What is the Community Reinforcement Approach (CRA)?

Are you familiar with the Community Reinforcement Approach?

Various methods are used in the treatment of addiction disorders. Many studies on the effectiveness of these concepts have shown that community programs, social skills training, couples therapy, and motivational therapies are particularly effective. In 1973, Nathan Azrin and George Hunt developed the Community Reinforcement Approach (CRA) at the intersection of these interventions.

CRA combines many individual methods, with a particular focus on positive reinforcement from the client’s social environment. By analyzing behavior between consumption and abstinence, documented in an abstinence account, abstinence-promoting behaviors are stabilized during dry phases. Increasing and maintaining satisfaction in certain areas of life becomes more important than positive reinforcement from consumption.

In the German-speaking world, the Association for Community-Oriented Psychotherapy (VGP) in Bielefeld is mainly responsible for the implementation and dissemination of this psychotherapeutic treatment concept. The trainers at the association, who train CRA counselors and supervisors, are partly employees of the Department of Psychiatry and Psychotherapy at the Bethel Evangelical Hospital in Bielefeld (EVKB).

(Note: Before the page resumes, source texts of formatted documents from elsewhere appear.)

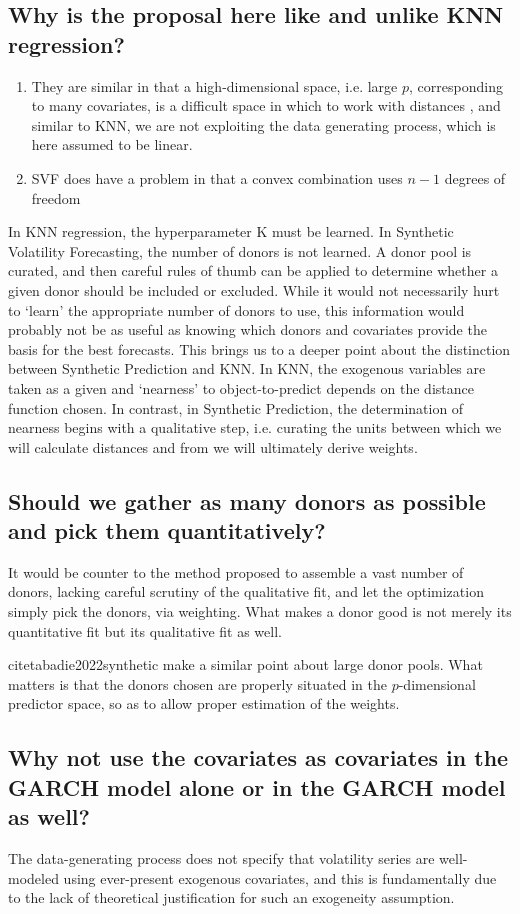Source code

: \documentclass[11pt]{article}
\theoremstyle{definition}
\begin{document}
\subsection{Why is the proposal here like and unlike KNN regression?}
\begin{enumerate}
  \item They are similar in that a high-dimensional space, i.e. large $p$, corresponding to many covariates, is a difficult space in which to work with distances \citep{hastie2009elements}, and similar to KNN, we are not exploiting the data generating process, which is here assumed to be linear.
  \item SVF does have a problem in that a convex combination uses $n-1$ degrees of freedom
\end{enumerate}
In KNN regression, the hyperparameter K must be learned.  In Synthetic Volatility Forecasting, the number of donors is not learned.  A donor pool is curated, and then careful rules of thumb can be applied to determine whether a given donor should be included or excluded.  While it would not necessarily hurt to `learn' the appropriate number of donors to use, this information would probably not be as useful as knowing which donors and covariates provide the basis for the best forecasts.  This brings us to a deeper point about the distinction between Synthetic Prediction and KNN.  In KNN, the exogenous variables are taken as a given and `nearness' to object-to-predict depends on the distance function chosen.  In contrast, in Synthetic Prediction, the determination of nearness begins with a qualitative step, i.e. curating the units between which we will calculate distances and from we will ultimately derive weights.

\subsection{Should we gather as many donors as possible and pick them quantitatively?}
It would be counter to the method proposed to assemble a vast number of donors, lacking careful scrutiny of the qualitative fit, and let the optimization simply pick the donors, via weighting.  What makes a donor good is not merely its quantitative fit but its qualitative fit as well.

citet{abadie2022synthetic} make a similar point about large donor pools.  What matters is that the donors chosen are properly situated in the $p$-dimensional predictor space, so as to allow proper estimation of the weights.
\subsection{Why not use the covariates as covariates in the GARCH model alone or in the GARCH model as well?}
The data-generating process does not specify that volatility series are well-modeled using ever-present exogenous covariates, and this is fundamentally due to the lack of theoretical justification for such an exogeneity assumption.  
\end{document}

In 1995, Robert J. Meyers and Jane Ellen Smith published the Clinical Guide to Alcohol Treatment – The Community Reinforcement Approach, which describes its use in practice. Since then, it has been adopted worldwide, especially in English-speaking countries, and translated into several languages. The German version, CRA-Manual zur Behandlung von Alkoholabhängigkeit – Erfolgreicher behandeln durch positive Verstärkung im sozialen Bereich by Wolfgang Lange, Stephanie Kunz, and Martin Reker, was published by the Psychiatry Press.

Together with the VGP and the EVKB, the exact need for an internet-based therapy program based on the Community Reinforcement Approach for post-inpatient treatment was identified. After two years of development, RADIUS now meets this need and has been in use at the EVKB since autumn 2015.